From: "Darrick J. Wong" <djwong@kernel.org>
To: djwong@kernel.org
Cc: Dave Chinner <dchinner@redhat.com>,
linux-xfs@vger.kernel.org, linux-fsdevel@vger.kernel.org,
david@fromorbit.com, hch@infradead.org
Subject: [PATCH 06/14] xfs: use iomap_valid method to detect stale cached iomaps
Date: Wed, 09 Nov 2022 10:16:18 -0800 [thread overview]
Message-ID: <166801777846.3992140.13450989888668636860.stgit@magnolia> (raw)
In-Reply-To: <166801774453.3992140.241667783932550826.stgit@magnolia>
From: Dave Chinner <dchinner@redhat.com>
Now that iomap supports a mechanism to validate cached iomaps for
buffered write operations, hook it up to the XFS buffered write ops
so that we can avoid data corruptions that result from stale cached
iomaps.

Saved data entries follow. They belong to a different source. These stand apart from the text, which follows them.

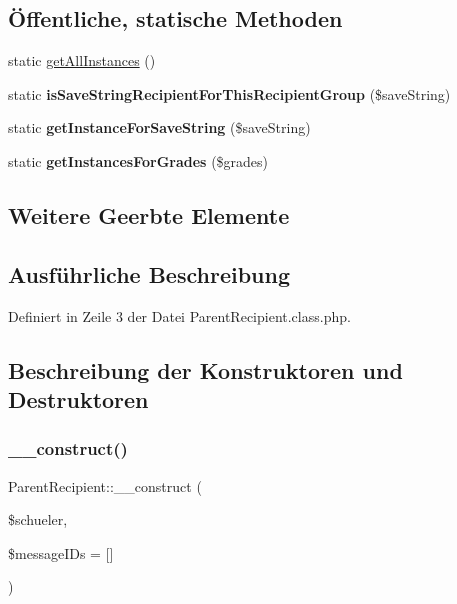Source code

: \subsection*{Öffentliche, statische Methoden}
\begin{DoxyCompactItemize}
\item 
static \mbox{\hyperlink{class_parent_recipient_a92d0bbe902b987627dde3ef7601168dd}{get\+All\+Instances}} ()
\item 
\mbox{\label{class_parent_recipient_aa2627cfa1e33b5c67ca96c72f7993c09}} 
static {\bfseries is\+Save\+String\+Recipient\+For\+This\+Recipient\+Group} (\$save\+String)
\item 
\mbox{\label{class_parent_recipient_a361bef452dd632203be7aacb6f508221}} 
static {\bfseries get\+Instance\+For\+Save\+String} (\$save\+String)
\item 
\mbox{\label{class_parent_recipient_ab036c067b62619ee4802783515a784c6}} 
static {\bfseries get\+Instances\+For\+Grades} (\$grades)
\end{DoxyCompactItemize}
\subsection*{Weitere Geerbte Elemente}


\subsection{Ausführliche Beschreibung}


Definiert in Zeile 3 der Datei Parent\+Recipient.\+class.\+php.



\subsection{Beschreibung der Konstruktoren und Destruktoren}
\mbox{\label{class_parent_recipient_a4169f572dad9ae937e9d4a2bfed16783}} 
\subsubsection{\texorpdfstring{\+\_\+\+\_\+construct()}{\_\_construct()}}
{\footnotesize\ttfamily Parent\+Recipient\+::\+\_\+\+\_\+construct (\begin{DoxyParamCaption}\item[{}]{\$schueler,  }\item[{}]{\$message\+I\+Ds = {\ttfamily \mbox{[}\mbox{]}} }\end{DoxyParamCaption})}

See:
https://lore.kernel.org/linux-xfs/20220817093627.GZ3600936@dread.disaster.area/
or the ->iomap_valid() introduction commit for exact details of the
corruption vector.
Signed-off-by: Dave Chinner <dchinner@redhat.com>
Signed-off-by: Darrick J. Wong <djwong@kernel.org>
---
fs/xfs/libxfs/xfs_bmap.c | 4 +--
fs/xfs/xfs_aops.c | 2 +
fs/xfs/xfs_iomap.c | 69 +++++++++++++++++++++++++++++++++++-----------
fs/xfs/xfs_iomap.h | 4 +--
fs/xfs/xfs_pnfs.c | 5 ++-
5 files changed, 61 insertions(+), 23 deletions(-)
diff --git a/fs/xfs/libxfs/xfs_bmap.c b/fs/xfs/libxfs/xfs_bmap.c
index 49d0d4ea63fc..db225130618c 100644
--- a/fs/xfs/libxfs/xfs_bmap.c
+++ b/fs/xfs/libxfs/xfs_bmap.c
@@ -4551,8 +4551,8 @@ xfs_bmapi_convert_delalloc(
* the extent. Just return the real extent at this offset.
*/
if (!isnullstartblock(bma.got.br_startblock)) {
- xfs_bmbt_to_iomap(ip, iomap, &bma.got, 0, flags);
*seq = READ_ONCE(ifp->if_seq);
+ xfs_bmbt_to_iomap(ip, iomap, &bma.got, 0, flags, *seq);
goto out_trans_cancel;
}
@@ -4599,8 +4599,8 @@ xfs_bmapi_convert_delalloc(
XFS_STATS_INC(mp, xs_xstrat_quick);
ASSERT(!isnullstartblock(bma.got.br_startblock));
- xfs_bmbt_to_iomap(ip, iomap, &bma.got, 0, flags);
*seq = READ_ONCE(ifp->if_seq);
+ xfs_bmbt_to_iomap(ip, iomap, &bma.got, 0, flags, *seq);
if (whichfork == XFS_COW_FORK)
xfs_refcount_alloc_cow_extent(tp, bma.blkno, bma.length);
diff --git a/fs/xfs/xfs_aops.c b/fs/xfs/xfs_aops.c
index 5d1a995b15f8..ca5a9e45a48c 100644
--- a/fs/xfs/xfs_aops.c
+++ b/fs/xfs/xfs_aops.c
@@ -373,7 +373,7 @@ xfs_map_blocks(
isnullstartblock(imap.br_startblock))
goto allocate_blocks;
- xfs_bmbt_to_iomap(ip, &wpc->iomap, &imap, 0, 0);
+ xfs_bmbt_to_iomap(ip, &wpc->iomap, &imap, 0, 0, XFS_WPC(wpc)->data_seq);
trace_xfs_map_blocks_found(ip, offset, count, whichfork, &imap);
return 0;
allocate_blocks:
diff --git a/fs/xfs/xfs_iomap.c b/fs/xfs/xfs_iomap.c
index 2d48fcc7bd6f..5053ffcf10fe 100644
--- a/fs/xfs/xfs_iomap.c
+++ b/fs/xfs/xfs_iomap.c
@@ -54,7 +54,8 @@ xfs_bmbt_to_iomap(
struct iomap *iomap,
struct xfs_bmbt_irec *imap,
unsigned int mapping_flags,
- u16 iomap_flags)
+ u16 iomap_flags,
+ int sequence)
{
struct xfs_mount *mp = ip->i_mount;
struct xfs_buftarg *target = xfs_inode_buftarg(ip);
@@ -91,6 +92,9 @@ xfs_bmbt_to_iomap(
if (xfs_ipincount(ip) &&
(ip->i_itemp->ili_fsync_fields & ~XFS_ILOG_TIMESTAMP))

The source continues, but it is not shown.